The MTP Business Learning Blog

This blog is produced by MTP for senior professionals highlighting relevant and interesting books and articles on business, finance and strategy, and the opportunity to comment on them. It also contains news of MTP and its clients and, from time to time, extracts from MTP publications.

Monday 16 March 2009

Moon Shots for Management, by Gary Hamel, Harvard Business Review, February 2009

Any article by Gary Hamel should be of interest, not least because he has been voted by the Wall Street Journal as the world’s number one business expert, and because his books ‘Leading the Revolution’ and ‘Competing for the Future’ are among the best selling management books in recent times. (Interestingly the ‘top 100’ book, reviewed below, includes the latter but not the former.)

It is true that Hamel’s reputation took a bit of a hammering when he quoted Enron as the modern business model that others should be striving for, but he seems to have survived this setback. This article follows a forum of a group of about 35 experts, claiming to be world’s premier management thinkers, including business school professors, senior management consultants and (surprisingly few) company executives.

Their brief was to ‘re-invent management’ and Hamel’s article lists and describes the 25 ‘Moon Shots’, the term they developed for the key topics and issues that need to be addressed if management thinking is to undergo the required transformation. This feels as if it has the potential to be exciting but, as you read through the list, there seems to be rather too many clichés that are not at all new, for example, expand autonomy, embrace diversity, develop holistic performance measures etc.

My main criticism however is Hamel’s rather lazy approach to the article which is just to list and briefly describe all 25, without any attempt to cluster and structure, and without providing a meaningful conceptual framework, surely what someone with his reputation ought to be able to do. It just reads like a disjointed and overlapping shopping list and this emphasises the cliché ridden nature of many of the ‘moon shots’.

I have made an attempt at a summary as shown below, which will hopefully help those who would like to impress others with a broad awareness of how, according to these alleged gurus, management is to be reinvented. I detected five main themes, leaving out one or two points that are either indecipherable or too much of a cliché:
  • Broader holistic goals, incorporating longer term achievement and values, not just those of shareholders
  • Need to be more fast moving and flexible, with greater openness of communication channels
  • Leadership will need to inspire and create passion among their employees to retain them
    More trust, autonomy and empowerment
  • Greater scope for individuals to show innovative qualities outside the organisation structure

As I read the moon shots relating to the last two bullets, I wondered what planet they were on, whether in fact they had reached the moon! Were there any bankers in the room, had anyone heard of the autonomy, trust and innovation that led to the fraudulent bundling and selling of sub-prime mortgages and other complex innovations? Autonomy and light touch regulation have been major contributors to the recession and the banking crisis..
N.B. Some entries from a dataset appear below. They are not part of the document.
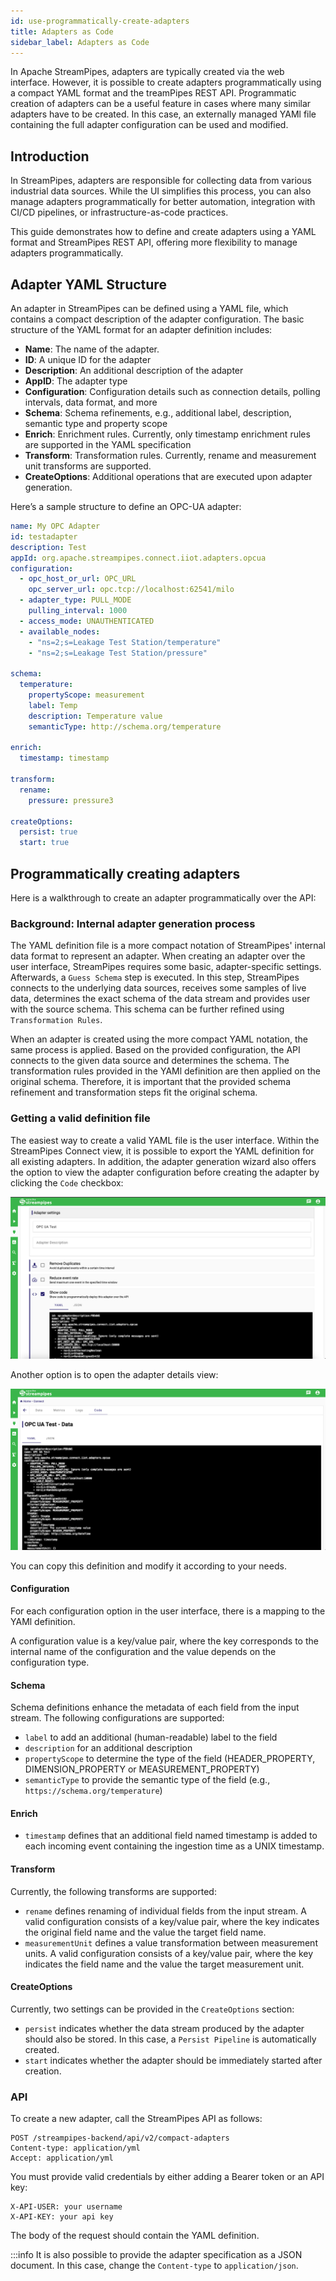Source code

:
 ```yaml
---
id: use-programmatically-create-adapters
title: Adapters as Code
sidebar_label: Adapters as Code
---
```


In Apache StreamPipes, adapters are typically created via the web interface. 
However, it is possible to create adapters programmatically using a compact YAML format and the treamPipes REST API. 
Programmatic creation of adapters can be a useful feature in cases where many similar adapters have to be created. 
In this case, an externally managed YAMl file containing the full adapter configuration can be used and modified.

## Introduction

In StreamPipes, adapters are responsible for collecting data from various industrial data sources. 
While the UI simplifies this process, you can also manage adapters programmatically for better automation, integration with CI/CD pipelines, or infrastructure-as-code practices.

This guide demonstrates how to define and create adapters using a YAML format and StreamPipes REST API, offering more flexibility to manage adapters programmatically.

## Adapter YAML Structure

An adapter in StreamPipes can be defined using a YAML file, which contains a compact description of the adapter configuration.
The basic structure of the YAML format for an adapter definition includes:

- **Name**: The name of the adapter.
- **ID**: A unique ID for the adapter
- **Description**: An additional description of the adapter
- **AppID**: The adapter type
- **Configuration**: Configuration details such as connection details, polling intervals, data format, and more
- **Schema**: Schema refinements, e.g., additional label, description, semantic type and property scope
- **Enrich**: Enrichment rules. Currently, only timestamp enrichment rules are supported in the YAML specification
- **Transform**: Transformation rules. Currently, rename and measurement unit transforms are supported.
- **CreateOptions**: Additional operations that are executed upon adapter generation.

Here’s a sample structure to define an OPC-UA adapter:

```yaml
name: My OPC Adapter
id: testadapter
description: Test
appId: org.apache.streampipes.connect.iiot.adapters.opcua
configuration:
  - opc_host_or_url: OPC_URL
    opc_server_url: opc.tcp://localhost:62541/milo
  - adapter_type: PULL_MODE
    pulling_interval: 1000
  - access_mode: UNAUTHENTICATED
  - available_nodes:
    - "ns=2;s=Leakage Test Station/temperature"
    - "ns=2;s=Leakage Test Station/pressure"

schema:
  temperature:
    propertyScope: measurement
    label: Temp
    description: Temperature value
    semanticType: http://schema.org/temperature

enrich:
  timestamp: timestamp

transform:
  rename:
    pressure: pressure3

createOptions:
  persist: true
  start: true
```

## Programmatically creating adapters

Here is a walkthrough to create an adapter programmatically over the API:

### Background: Internal adapter generation process

The YAML definition file is a more compact notation of StreamPipes' internal data format to represent an adapter.
When creating an adapter over the user interface, StreamPipes requires some basic, adapter-specific settings.
Afterwards, a `Guess Schema` step is executed. In this step, StreamPipes connects to the underlying data sources, receives some samples of live data, determines the exact schema of the data stream and provides user with the source schema.
This schema can be further refined using `Transformation Rules`. 

When an adapter is created using the more compact YAML notation, the same process is applied. Based on the provided configuration, the API connects to the given data source and determines the schema.
The transformation rules provided in the YAMl definition are then applied on the original schema.
Therefore, it is important that the provided schema refinement and transformation steps fit the original schema.

### Getting a valid definition file

The easiest way to create a valid YAML file is the user interface. Within the StreamPipes Connect view, it is possible to export the YAML definition for all existing adapters.
In addition, the adapter generation wizard also offers the option to view the adapter configuration before creating the adapter by clicking the `Code` checkbox:

<img className="docs-image" src="/img/03_use-programmatically-create-adapters/01_adapter-generation-code.png" alt="StreamPipes Adapter Code View"/>

Another option is to open the adapter details view:

<img className="docs-image" src="/img/03_use-programmatically-create-adapters/02_adapter-details-view-code.png" alt="StreamPipes Adapter Details Code View"/>

You can copy this definition and modify it according to your needs.

#### Configuration

For each configuration option in the user interface, there is a mapping to the YAMl definition.

A configuration value is a key/value pair, where the key corresponds to the internal name of the configuration and the value depends on the configuration type.

#### Schema

Schema definitions enhance the metadata of each field from the input stream.
The following configurations are supported:

* `label` to add an additional (human-readable) label to the field
* `description` for an additional description
* `propertyScope` to determine the type of the field (HEADER_PROPERTY, DIMENSION_PROPERTY or MEASUREMENT_PROPERTY)
* `semanticType` to provide the semantic type of the field (e.g., `https://schema.org/temperature`)

#### Enrich

* `timestamp` defines that an additional field named timestamp is added to each incoming event containing the ingestion time as a UNIX timestamp.

#### Transform

Currently, the following transforms are supported:

* `rename` defines renaming of individual fields from the input stream. A valid configuration consists of a key/value pair, where the key indicates the original field name and the value the target field name.
* `measurementUnit` defines a value transformation between measurement units. A valid configuration consists of a key/value pair, where the key indicates the field name and the value the target measurement unit.

#### CreateOptions

Currently, two settings can be provided in the `CreateOptions` section:

* `persist` indicates whether the data stream produced by the adapter should also be stored. In this case, a `Persist Pipeline` is automatically created.
* `start` indicates whether the adapter should be immediately started after creation.

### API

To create a new adapter, call the StreamPipes API as follows:

```
POST /streampipes-backend/api/v2/compact-adapters
Content-type: application/yml
Accept: application/yml
```

You must provide valid credentials by either adding a Bearer token or an API key:

```
X-API-USER: your username
X-API-KEY: your api key
```

The body of the request should contain the YAML definition.

:::info
It is also possible to provide the adapter specification as a JSON document. In this case, change the `Content-type` to `application/json`.


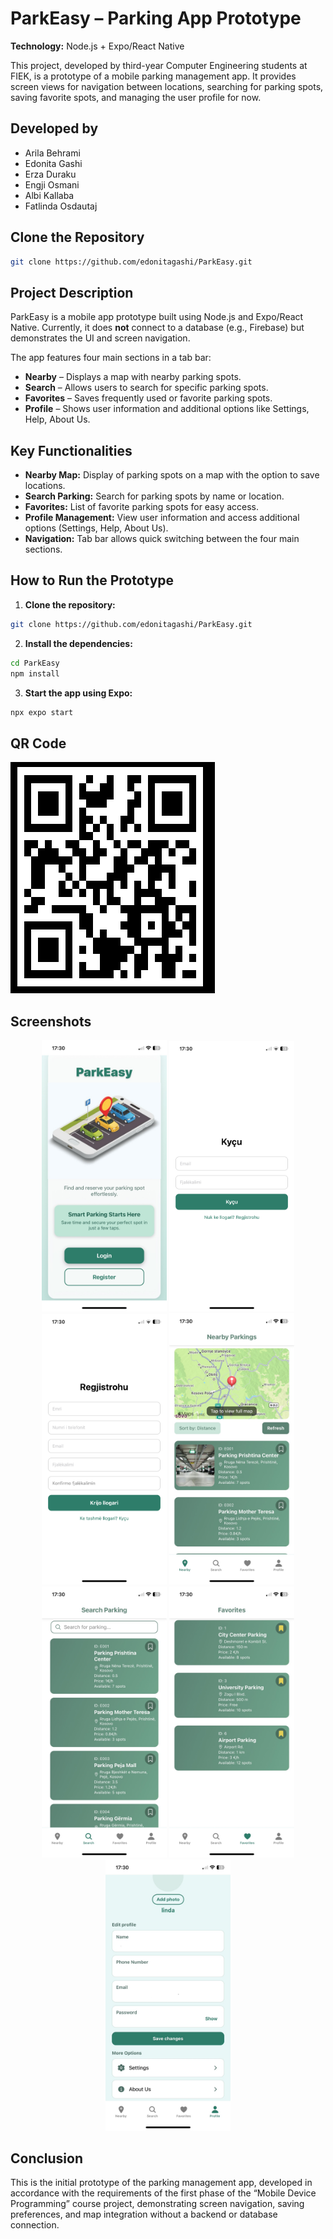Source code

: # ParkEasy – Parking App Prototype

**Technology:** Node.js + Expo/React Native  

This project, developed by third-year Computer Engineering students at FIEK, is a prototype of a mobile parking management app. It provides screen views for navigation between locations, searching for parking spots, saving favorite spots, and managing the user profile for now.

## Developed by
- Arila Behrami  
- Edonita Gashi  
- Erza Duraku  
- Engji Osmani  
- Albi Kallaba  
- Fatlinda Osdautaj  

## Clone the Repository
```bash
git clone https://github.com/edonitagashi/ParkEasy.git 
```

## Project Description

ParkEasy is a mobile app prototype built using Node.js and Expo/React Native. Currently, it does **not** connect to a database (e.g., Firebase) but demonstrates the UI and screen navigation.

The app features four main sections in a tab bar:

- **Nearby** – Displays a map with nearby parking spots.  
- **Search** – Allows users to search for specific parking spots.  
- **Favorites** – Saves frequently used or favorite parking spots.  
- **Profile** – Shows user information and additional options like Settings, Help, About Us.  

## Key Functionalities

- **Nearby Map:** Display of parking spots on a map with the option to save locations.  
- **Search Parking:** Search for parking spots by name or location.  
- **Favorites:** List of favorite parking spots for easy access.  
- **Profile Management:** View user information and access additional options (Settings, Help, About Us).  
- **Navigation:** Tab bar allows quick switching between the four main sections.  

## How to Run the Prototype

1. **Clone the repository:**
```bash
git clone https://github.com/edonitagashi/ParkEasy.git
```
2. **Install the dependencies:**
```bash
cd ParkEasy
npm install
```
3. **Start the app using Expo:**
```bash
npx expo start
```
## QR Code
![QR Code](assets/qrcode.png)



## Screenshots

<p align="center">
  <img src="assets/foto1.jpg" alt="Foto 1" width="200"/>
  <img src="assets/foto2.png" alt="Foto 2" width="200"/>
  <img src="assets/foto3.png" alt="Foto 3" width="200"/>
  <img src="assets/foto4.jpg" alt="Foto 4" width="200"/>
  <img src="assets/foto5.jpg" alt="Foto 5" width="200"/>
  <img src="assets/foto6.jpg" alt="Foto 6" width="200"/>
  <img src="assets/foto7.jpg" alt="Foto 7" width="200"/>
</p>



## Conclusion

This is the initial prototype of the parking management app, developed in accordance with the requirements of the first phase of the “Mobile Device Programming” course project, demonstrating screen navigation, saving preferences, and map integration without a backend or database connection.

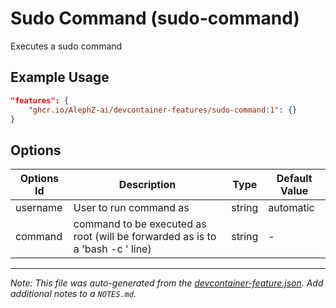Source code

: 
# Sudo Command (sudo-command)

Executes a sudo command

## Example Usage

```json
"features": {
    "ghcr.io/AlephZ-ai/devcontainer-features/sudo-command:1": {}
}
```

## Options

| Options Id | Description | Type | Default Value |
|-----|-----|-----|-----|
| username | User to run command as | string | automatic |
| command | command to be executed as root (will be forwarded as is to a 'bash -c <command>' line) | string | - |



---

_Note: This file was auto-generated from the [devcontainer-feature.json](https://github.com/AlephZ-ai/devcontainer-features/blob/main/src/sudo-command/devcontainer-feature.json).  Add additional notes to a `NOTES.md`._
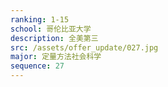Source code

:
 ```yaml
---
ranking: 1-15
school: 哥伦比亚大学
description: 全美第三
src: /assets/offer_update/027.jpg
major: 定量方法社会科学
sequence: 27
---
```

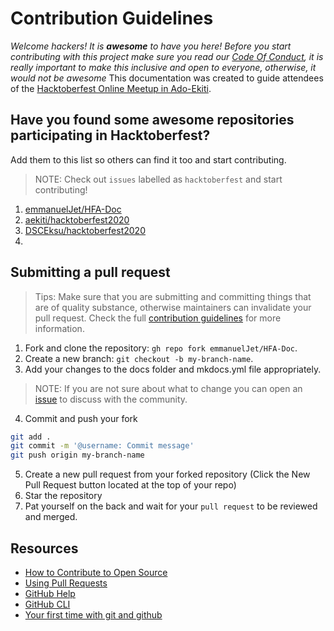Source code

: # Contribution Guidelines

_Welcome hackers! It is **awesome** to have you here! Before you start contributing with this project make sure you read our [Code Of Conduct](https://github.com/emmanuelJet/HFA-Doc/blob/master/CODE_OF_CONDUCT.md), it is really important to make this inclusive and open to everyone, otherwise, it would not be awesome_
This documentation was created to guide attendees of the [Hacktoberfest Online Meetup in Ado-Ekiti](https://organize.mlh.io/participants/events/4592-hacktoberfest-online-meetup-in-ado-ekiti-dsc-eksu-aekiti).

## Have you found some awesome repositories participating in Hacktoberfest?

Add them to this list so others can find it too and start contributing.
> NOTE: Check out `issues` labelled as `hacktoberfest` and start contributing!

1. [emmanuelJet/HFA-Doc](https://github.com/emmanuelJet/HFA-Doc)
2. [aekiti/hacktoberfest2020](https://github.com/aekiti/hacktoberfest2020)
3. [DSCEksu/hacktoberfest2020](https://github.com/DSCEksu/hacktoberfest2020)
4. 

## Submitting a pull request
> Tips: Make sure that you are submitting and committing things that are of quality substance, otherwise maintainers can invalidate your pull request. Check the full [contribution guidelines](https://aekiti.github.io/hacktoberfest2020/guildlines/documentation/) for more information.

1. Fork and clone the repository: `gh repo fork emmanuelJet/HFA-Doc`.
2. Create a new branch: `git checkout -b my-branch-name`.
3. Add your changes to the docs folder and mkdocs.yml file appropriately. 
> NOTE: If you are not sure about what to change you can open an [issue](https://github.com/emmanuelJet/HFA-Doc/issues/new?assignees=emmanuelJet&labels=hacktoberfest&template=hacktoberfest.md&title=%5BHacktoberfest%5D) to discuss with the community.
4. Commit and push your fork
```bash
git add .
git commit -m '@username: Commit message'
git push origin my-branch-name
```
5. Create a new pull request from your forked repository (Click the New Pull Request button located at the top of your repo)
6. Star the repository
7. Pat yourself on the back and wait for your `pull request` to be reviewed and merged.

## Resources

- [How to Contribute to Open Source](https://opensource.guide/how-to-contribute/)
- [Using Pull Requests](https://help.github.com/articles/about-pull-requests/)
- [GitHub Help](https://help.github.com)
- [GitHub CLI](https://cli.github.com)
- [Your first time with git and github](https://kbroman.org/github_tutorial/pages/first_time.html)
In fairness to Hamel, he does mention this conflict later in his article but rather than suggesting that maybe this part of the work has been overtaken by events, he argues that the problem is more about creating the right incentives and accountability. I wonder.

This article is worth reading - or at least the quick synopsis that is contained in the middle of the text - because it allows anyone involved in management learning to show awareness of the thinking going on in business schools and consultancies. But you might find that, like me and my colleagues at MTP, it is hard to be impressed.